In the criminal proceedings, the Taipei District Prosecutors Office concluded its investigation on 17 November 2016 and indicted Lin Ying-chang on charges including attempted murder and violations of the Controlling Guns, Ammunition and Knives Act, recommending that he be sentenced to 30 years in prison. On 22 February 2017, the Taipei District Court sentenced Lin to 30 years' imprisonment for attempted murder and manufacturing explosives. On 1 August 2017, the Taiwan High Court reduced the sentence for attempted murder to 19 years and 10 months and imposed an additional sentence of 10 years and 6 months for illegally manufacturing explosives, resulting in a combined sentence of 29 years and 10 months. On 8 November 2017, the Supreme Court of the Republic of China sentenced Lin to a total of 30 years and 4 months for attempted murder, including offenses against a child, thereby finalizing the case. Because multiple judgments had been rendered, Lin later petitioned the court to determine a consolidated sentence, which was set at 29 years and 10 months.
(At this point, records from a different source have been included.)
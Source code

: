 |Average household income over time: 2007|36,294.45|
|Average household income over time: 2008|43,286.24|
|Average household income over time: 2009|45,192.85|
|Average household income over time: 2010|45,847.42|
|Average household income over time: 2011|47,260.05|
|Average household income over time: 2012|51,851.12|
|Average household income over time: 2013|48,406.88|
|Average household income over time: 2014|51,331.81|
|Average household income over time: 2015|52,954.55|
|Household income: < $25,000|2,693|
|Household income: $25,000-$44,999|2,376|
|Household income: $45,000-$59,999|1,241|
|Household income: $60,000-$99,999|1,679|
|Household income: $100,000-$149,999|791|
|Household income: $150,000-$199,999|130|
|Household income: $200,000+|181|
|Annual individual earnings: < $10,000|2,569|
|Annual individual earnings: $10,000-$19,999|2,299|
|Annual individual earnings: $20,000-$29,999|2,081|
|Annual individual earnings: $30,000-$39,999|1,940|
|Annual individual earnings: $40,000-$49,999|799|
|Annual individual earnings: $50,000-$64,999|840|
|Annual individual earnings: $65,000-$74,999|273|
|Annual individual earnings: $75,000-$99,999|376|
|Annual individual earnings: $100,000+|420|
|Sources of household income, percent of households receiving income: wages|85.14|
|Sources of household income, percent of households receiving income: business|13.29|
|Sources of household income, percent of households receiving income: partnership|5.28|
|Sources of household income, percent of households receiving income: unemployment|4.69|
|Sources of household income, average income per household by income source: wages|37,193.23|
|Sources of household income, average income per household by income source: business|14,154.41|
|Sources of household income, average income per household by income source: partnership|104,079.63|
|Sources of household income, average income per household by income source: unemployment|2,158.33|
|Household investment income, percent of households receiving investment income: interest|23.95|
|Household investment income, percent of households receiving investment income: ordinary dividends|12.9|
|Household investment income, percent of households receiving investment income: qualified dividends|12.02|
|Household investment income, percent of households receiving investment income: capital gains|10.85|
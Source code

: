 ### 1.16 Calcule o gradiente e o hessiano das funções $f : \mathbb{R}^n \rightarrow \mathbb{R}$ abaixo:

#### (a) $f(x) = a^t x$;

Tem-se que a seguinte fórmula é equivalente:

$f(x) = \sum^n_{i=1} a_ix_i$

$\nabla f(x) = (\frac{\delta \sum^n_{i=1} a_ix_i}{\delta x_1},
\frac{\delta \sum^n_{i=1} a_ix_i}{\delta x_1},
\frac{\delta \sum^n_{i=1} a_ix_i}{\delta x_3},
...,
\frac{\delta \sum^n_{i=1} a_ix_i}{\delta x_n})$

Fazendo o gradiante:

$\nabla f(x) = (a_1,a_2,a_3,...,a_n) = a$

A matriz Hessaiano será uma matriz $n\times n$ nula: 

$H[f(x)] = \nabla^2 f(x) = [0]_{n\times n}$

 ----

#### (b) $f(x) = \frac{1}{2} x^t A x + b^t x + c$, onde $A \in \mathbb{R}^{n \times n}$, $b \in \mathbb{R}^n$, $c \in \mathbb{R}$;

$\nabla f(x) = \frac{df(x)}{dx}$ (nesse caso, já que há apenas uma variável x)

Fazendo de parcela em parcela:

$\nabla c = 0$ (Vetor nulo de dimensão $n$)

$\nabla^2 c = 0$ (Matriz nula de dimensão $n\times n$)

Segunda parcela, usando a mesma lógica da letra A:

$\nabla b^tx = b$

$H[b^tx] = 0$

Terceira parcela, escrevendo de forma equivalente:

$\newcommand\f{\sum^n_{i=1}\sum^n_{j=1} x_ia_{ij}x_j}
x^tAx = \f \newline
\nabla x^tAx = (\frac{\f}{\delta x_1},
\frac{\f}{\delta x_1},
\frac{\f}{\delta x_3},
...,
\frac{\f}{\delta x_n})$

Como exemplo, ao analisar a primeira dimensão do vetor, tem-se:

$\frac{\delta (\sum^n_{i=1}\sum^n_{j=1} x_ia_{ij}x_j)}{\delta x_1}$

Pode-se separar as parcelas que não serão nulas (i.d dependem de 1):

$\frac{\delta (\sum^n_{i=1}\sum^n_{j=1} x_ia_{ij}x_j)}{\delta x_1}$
In the civil proceedings, on 11 August 2017, the Taipei District Court ordered Lin to pay NT$6,838,505 in damages to Taiwan Railways Administration and the injured passengers. The compensation included NT$1,764,681 for damage to the train carriage, NT$5,915 for ticket refunds and exchanges, NT$390,692 for operational losses resulting from the damaged carriage being taken out of service, and NT$4,672,217 for the medical expenses of the injured passengers.

== Official reactions ==
Presidential Office

Office of the President (Taiwan) spokesman Huang Chung-yuan stated that both the Office of the President and the National Security Council had been informed immediately after the incident and had maintained contact with the Executive Yuan to monitor developments. President of the Republic of China Tsai Ing-wen had also been briefed. The National Security Council continued to track the situation through intelligence collected by the National Security Bureau.

Executive Yuan

Executive Yuan spokesman Tung Chen-yuan stated that the government had already grasped the situation surrounding the explosion. Premier of the Republic of China Lin Chuan was deeply concerned and had instructed police and fire authorities to provide immediate rescue and medical assistance, restore transportation services, and conduct a prompt investigation into the case.

Ministry of Transportation and Communications

The Ministry of Transportation and Communications stated that it had immediately instructed the Taiwan Railways Administration and the Taiwan High Speed Rail Engineering Bureau to notify all Taiwan Railways and Taiwan High Speed Rail stations to heighten vigilance and conduct security inspections. The Railway Police Bureau was requested to strengthen security at stations and on trains and to increase patrols for suspicious unattended objects. Airports, ports, and highway bus terminals were also ordered to raise their security alert levels.

Taipei City Government

Mayor of Taipei Ko Wen-je thanked Premier of the Republic of China Lin Chuan for promptly visiting the scene and expressed confidence in Taipei City's ability to handle more than twenty casualties through its emergency medical system. He noted that social workers from the Taipei City Government's Department of Social Welfare had been stationed at each hospital to assist patients and their families. Regarding the cause of the explosion, Ko said that conclusions should await the results of the police investigation and urged the public not to engage in excessive speculation.